Was Frosty the Snowman Originally Not a Christmas Story?

Here is the latest in a series of examinations into urban legends about TV and whether they are true or false. Click here to view an archive of the TV urban legends featured so far.

TV URBAN LEGEND: “Frosty the Snowman” was not originally a Christmas story.

One of the most famous Christmas animated TV specials is “Frosty the Snowman,” which debuted in 1969. It was by Rankin/Bass Productions, the same company that produced the classic Christmas animated special, “Rudolph the Red-Nosed Reindeer,” which debuted five years earlier. Narrated by Jimmy Durante, the special involves a magic hat that transforms a snowman, Frosty, into a living being. The magician who owned the hat wants it back now that he knows it contained actual magic, so the kids had to get together and find a way to bring Frosty to the North Pole to keep him from melting. However, once there, Frosty sacrifices himself to warm up the little girl, Karen, who took him to the North Pole. He melts, but Santa Claus explains that Frosty is made out of special Christmas snow and thus can never truly melt. Frosty then comes back to life and everyone has a Merry Christmas.

Again, as noted, the special is a Christmas classic and the soundtrack is beloved, as well, including not just the title track, but a great version of “Santa Claus is Coming to Town.” However, did you know that originally, “Frosty the Snowman” wasn’t about Christmas, at all?
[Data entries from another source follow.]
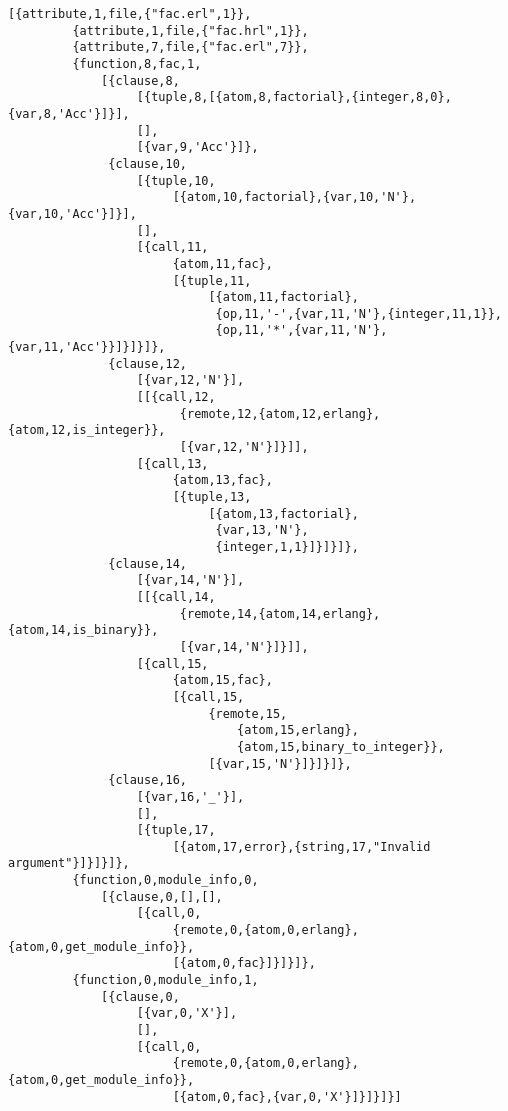 \begin{lstlisting}[style=erlang, caption=Drzewo składniowe modułu fac, label=lis:facAE]
[{attribute,1,file,{"fac.erl",1}},
         {attribute,1,file,{"fac.hrl",1}},
         {attribute,7,file,{"fac.erl",7}},
         {function,8,fac,1,
             [{clause,8,
                  [{tuple,8,[{atom,8,factorial},{integer,8,0},{var,8,'Acc'}]}],
                  [],
                  [{var,9,'Acc'}]},
              {clause,10,
                  [{tuple,10,
                       [{atom,10,factorial},{var,10,'N'},{var,10,'Acc'}]}],
                  [],
                  [{call,11,
                       {atom,11,fac},
                       [{tuple,11,
                            [{atom,11,factorial},
                             {op,11,'-',{var,11,'N'},{integer,11,1}},
                             {op,11,'*',{var,11,'N'},{var,11,'Acc'}}]}]}]},
              {clause,12,
                  [{var,12,'N'}],
                  [[{call,12,
                        {remote,12,{atom,12,erlang},{atom,12,is_integer}},
                        [{var,12,'N'}]}]],
                  [{call,13,
                       {atom,13,fac},
                       [{tuple,13,
                            [{atom,13,factorial},
                             {var,13,'N'},
                             {integer,1,1}]}]}]},
              {clause,14,
                  [{var,14,'N'}],
                  [[{call,14,
                        {remote,14,{atom,14,erlang},{atom,14,is_binary}},
                        [{var,14,'N'}]}]],
                  [{call,15,
                       {atom,15,fac},
                       [{call,15,
                            {remote,15,
                                {atom,15,erlang},
                                {atom,15,binary_to_integer}},
                            [{var,15,'N'}]}]}]},
              {clause,16,
                  [{var,16,'_'}],
                  [],
                  [{tuple,17,
                       [{atom,17,error},{string,17,"Invalid argument"}]}]}]},
         {function,0,module_info,0,
             [{clause,0,[],[],
                  [{call,0,
                       {remote,0,{atom,0,erlang},{atom,0,get_module_info}},
                       [{atom,0,fac}]}]}]},
         {function,0,module_info,1,
             [{clause,0,
                  [{var,0,'X'}],
                  [],
                  [{call,0,
                       {remote,0,{atom,0,erlang},{atom,0,get_module_info}},
                       [{atom,0,fac},{var,0,'X'}]}]}]}]
\end{lstlisting}

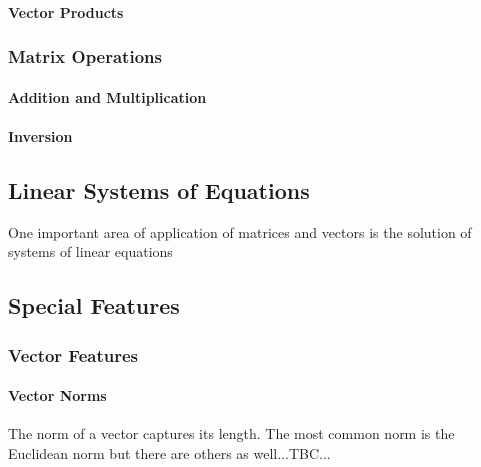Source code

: \paragraph{Vector Products}

\subsubsection{Matrix Operations}
\paragraph{Addition and Multiplication}
\paragraph{Inversion}



\subsection{Linear Systems of Equations}
One important area of application of matrices and vectors is the solution of systems of linear equations



\subsection{Special Features}

\subsubsection{Vector Features}

\paragraph{Vector Norms}
The norm of a vector captures its length. The most common norm is the Euclidean norm but there are others as well...TBC...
“Frosty the Snowman” was written by Romeo Muller, the acclaimed Rankin/Bass writer who did most of their writing for them. Muller was renowned for his ability to take simple songs and then come up with a compelling story to revolve around the song. As we’ve discussed in an old TV Legends Revealed, Muller invented pretty much everything that we now think of as the “Rudolph the Red-Nosed Reindeer” story by himself, except for the general “Rudolph’s red nose ends up saving the day” part of the song, as really, the song (and the book that the song was based on) is pretty darn bare bones, plot-wise.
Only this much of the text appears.